I tried to verify and analyze the acceleration of Python by Cython

Introduction

Languages "Python" that are classified as dynamically typed include "Cython" that converts Python code to C / C ++ and compiles it, and "Numba" that accelerates Python using a JIT compiler. I wanted to improve efficiency by incorporating these into the Python code used in research and internships, and in order to deepen my understanding, I tried to compare and verify the processing speed for actual simple processing on jupyter. ..

This article is not an introductory article on Cython. What is Cython? If you want to know the basic knowledge and usage, we recommend the following articles.

-Introduction to cython -Introduction to Cython without going deep

Please feel free to comment if you have any opinions or mistakes. The experimental code is here

Experiment 1 Comparison with is_prime function

I tried to increase the speed by using the simple ʻis_prime` function (primality test function) shown below as a baseline. About the code The same part as the baseline is omitted. Regarding Cython, we verified the difference in speed depending on the type location.

baseline


def find_factor(n):
    answer = n
    for i in range (2,n):
        if n % i == 0:
            answer = i
            break
    return answer

def is_prime(n):
    if find_factor (n) != n:
        return False
    else:
        return True
Speed up with Numba
from numba import jit
@jit
def find_factor0 (n):
    #Abbreviation
def is_prime0 (n):
    #Abbreviation
Acceleration with Cython 1 (Cython1)

Just compile with Cython without changing the code

% load_ext Cython
%% cython
def find_factor1(n):
    #Abbreviation
def is_prime1(n):
    #Abbreviation
Acceleration with Cython 2 (Cython2)

Type all variables

% load_ext Cython
%% cython
def find_factor2(int n):
    cdef int answer = n
    cdef int i
    #Abbreviation
def is_prime2(n):
    #Abbreviation
Acceleration with Cython 2-1 (Cython2-1)

Type definition only i of for statement

% load_ext Cython
%% cython
def find_factor2_1(n):
    answer = n
    cdef int i
    #Abbreviation
def is_prime2_1(n):
    #Abbreviation
Acceleration with Cython 2-2 (Cython2-2)

Type only answer

% load_ext Cython
%% cython
def find_factor2_2(n):
    cdef int answer = n
    #Abbreviation
def is_prime2_2(n):
    #Abbreviation
Speeding up with Cython 2-3 (Cython2-3)

Type definition only argument n

% load_ext Cython
%% cython
def find_factor2_3(int n):
    #Abbreviation
def is_prime2_3(int n):
    #Abbreviation
Acceleration with Cython 2-4 (Cython2-4)

Type definition other than argument n

% load_ext Cython
%% cython
def find_factor2_4(n):
    cdef int answer = n
    cdef int i
    #Abbreviation
def is_prime2_4(n):
    #Abbreviation
Acceleration with Cython 3 (Cython3)

Define the findfactor function with cdef

% load_ext Cython
%% cython
cdef int find_factor3(int n):
    cdef int answer = n
    cdef int i
    #Abbreviation
def is_prime3(n):
    #Abbreviation

In all experiments, the time required to determine the prime number 131071 was measured by % timeit.

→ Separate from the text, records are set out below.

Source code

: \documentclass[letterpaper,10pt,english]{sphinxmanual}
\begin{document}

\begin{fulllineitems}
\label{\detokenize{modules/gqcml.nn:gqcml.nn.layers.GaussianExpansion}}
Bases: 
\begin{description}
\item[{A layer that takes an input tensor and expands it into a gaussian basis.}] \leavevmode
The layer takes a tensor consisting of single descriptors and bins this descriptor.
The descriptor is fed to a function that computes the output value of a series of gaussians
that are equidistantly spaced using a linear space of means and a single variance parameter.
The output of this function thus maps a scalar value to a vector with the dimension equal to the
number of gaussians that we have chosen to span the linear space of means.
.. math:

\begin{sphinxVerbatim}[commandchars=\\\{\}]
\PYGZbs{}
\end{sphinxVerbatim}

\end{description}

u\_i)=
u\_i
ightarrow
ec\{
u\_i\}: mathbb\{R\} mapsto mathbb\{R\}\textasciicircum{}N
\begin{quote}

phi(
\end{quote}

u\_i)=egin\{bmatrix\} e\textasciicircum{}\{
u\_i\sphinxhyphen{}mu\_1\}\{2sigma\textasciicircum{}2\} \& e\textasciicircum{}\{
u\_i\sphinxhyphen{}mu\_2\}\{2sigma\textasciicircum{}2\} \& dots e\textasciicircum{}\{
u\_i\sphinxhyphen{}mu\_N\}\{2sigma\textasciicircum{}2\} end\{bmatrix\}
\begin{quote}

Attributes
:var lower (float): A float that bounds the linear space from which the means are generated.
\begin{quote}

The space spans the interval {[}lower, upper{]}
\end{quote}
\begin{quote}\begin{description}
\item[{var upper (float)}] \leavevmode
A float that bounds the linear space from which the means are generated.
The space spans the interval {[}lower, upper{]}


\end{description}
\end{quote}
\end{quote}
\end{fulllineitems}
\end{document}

The average time and standard deviation of the processes executed 100 times each are as follows.

Comparison of speed of is_prime function
Baseline Numba Cython1
No code change
Cython2
The function itself
Cython3
All variables in the function
time(ms) 8.69±0.2 0.49±0.0 5.34±0.1 0.43±0.0 0.43±0.0
Comparison of speed by type definition in Cython
Cython2-1
for statement i only
Cython2-2
answer only
Cython2-3
Argument n only
Cython2-4
Other than argument n
time(ms) 4.81±0.1 5.27±0.4 6.62±0.1 4.85±0.1

From the result of Cython2, it is the fastest for Cython when all the type information is defined. Now let's consider the change in velocity due to the difference in the type definition. As you can see from the difference between Cython2-1 and Cython2-2, the effect of type-defining variables is largely due to the former (type-defining iterator variable ʻi). This is because the type check is entered for each operation in the increment calculation performed in the for loop (equivalent to the process of calling ʻint .__ add__ every time), so if it is executed a lot, the overhead will be high, but the type definition It is thought that this overhead is eliminated by calculating ʻi + 1` directly on the C language.

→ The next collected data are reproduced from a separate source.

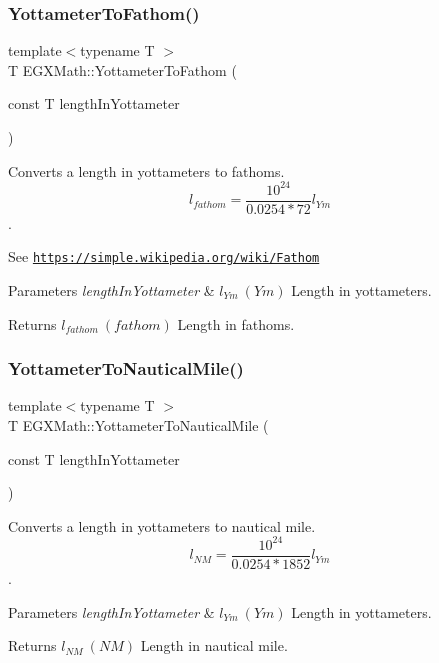 \subsubsection{\texorpdfstring{Yottameter\+To\+Fathom()}{YottameterToFathom()}}
{\footnotesize\ttfamily template$<$typename T $>$ \\
T E\+G\+X\+Math\+::\+Yottameter\+To\+Fathom (\begin{DoxyParamCaption}\item[{const T}]{length\+In\+Yottameter }\end{DoxyParamCaption})}



Converts a length in yottameters to fathoms. \[ l_{fathom}= \frac{10^{24}}{0.0254 * 72} l_{Ym} \]. 

See \href{https://simple.wikipedia.org/wiki/Fathom}{\tt https\+://simple.\+wikipedia.\+org/wiki/\+Fathom} 
\begin{DoxyParams}{Parameters}
{\em length\+In\+Yottameter} & $ l_{Ym}\ (Ym)$ Length in yottameters. \\
\hline
\end{DoxyParams}
\begin{DoxyReturn}{Returns}
$ l_{fathom}\ (fathom)$ Length in fathoms. 
\end{DoxyReturn}
\mbox{\label{group___e_g_x_math-_conversions-_length_conversions-_yottameter-_nautical_ga455b7f16dd9ff68f759f366def111300}} 
\subsubsection{\texorpdfstring{Yottameter\+To\+Nautical\+Mile()}{YottameterToNauticalMile()}}
{\footnotesize\ttfamily template$<$typename T $>$ \\
T E\+G\+X\+Math\+::\+Yottameter\+To\+Nautical\+Mile (\begin{DoxyParamCaption}\item[{const T}]{length\+In\+Yottameter }\end{DoxyParamCaption})}



Converts a length in yottameters to nautical mile. \[ l_{NM}= \frac{10^{24}}{0.0254 * 1852} l_{Ym} \]. 


\begin{DoxyParams}{Parameters}
{\em length\+In\+Yottameter} & $ l_{Ym}\ (Ym)$ Length in yottameters. \\
\hline
\end{DoxyParams}
\begin{DoxyReturn}{Returns}
$ l_{NM}\ (NM)$ Length in nautical mile. 
\end{DoxyReturn}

Also, paying attention to Cython2-3, the argument-only type definition is slower than Cython1. I thought it should be faster by removing the dynamic type checking in the arguments when calling the find factor function, but it's actually slower. Considering that there is a compilation overhead due to the argument type definition rather than those effects, we defined the following functions hoge1, hoge2, which do nothing but differ only in the presence or absence of the argument type definition, and compared the speeds. However, there was a slight difference.

%% cython
def hoge1 (n,a,b,c):
    return
def hoge2 (int n, int a, int b, int c):
    return

However, even with the above function, the difference was about 10 ns (10 million loops are rotated and the difference should not be an error from the standard deviation value), and in addition, there was almost no difference when there was one argument, so this overhead It is not considered that the difference is due to. You can also see from Cython2-4 that it is faster to type the arguments if all the variables in the find factor are typed. From the above, the cause of the delay in Cython2-3 is the dynamic when only one of the n% i == 0 operations is type-defined than when neither n nor i is type-defined. I think the conclusion is that the overhead of the check is larger, but I didn't understand the reason.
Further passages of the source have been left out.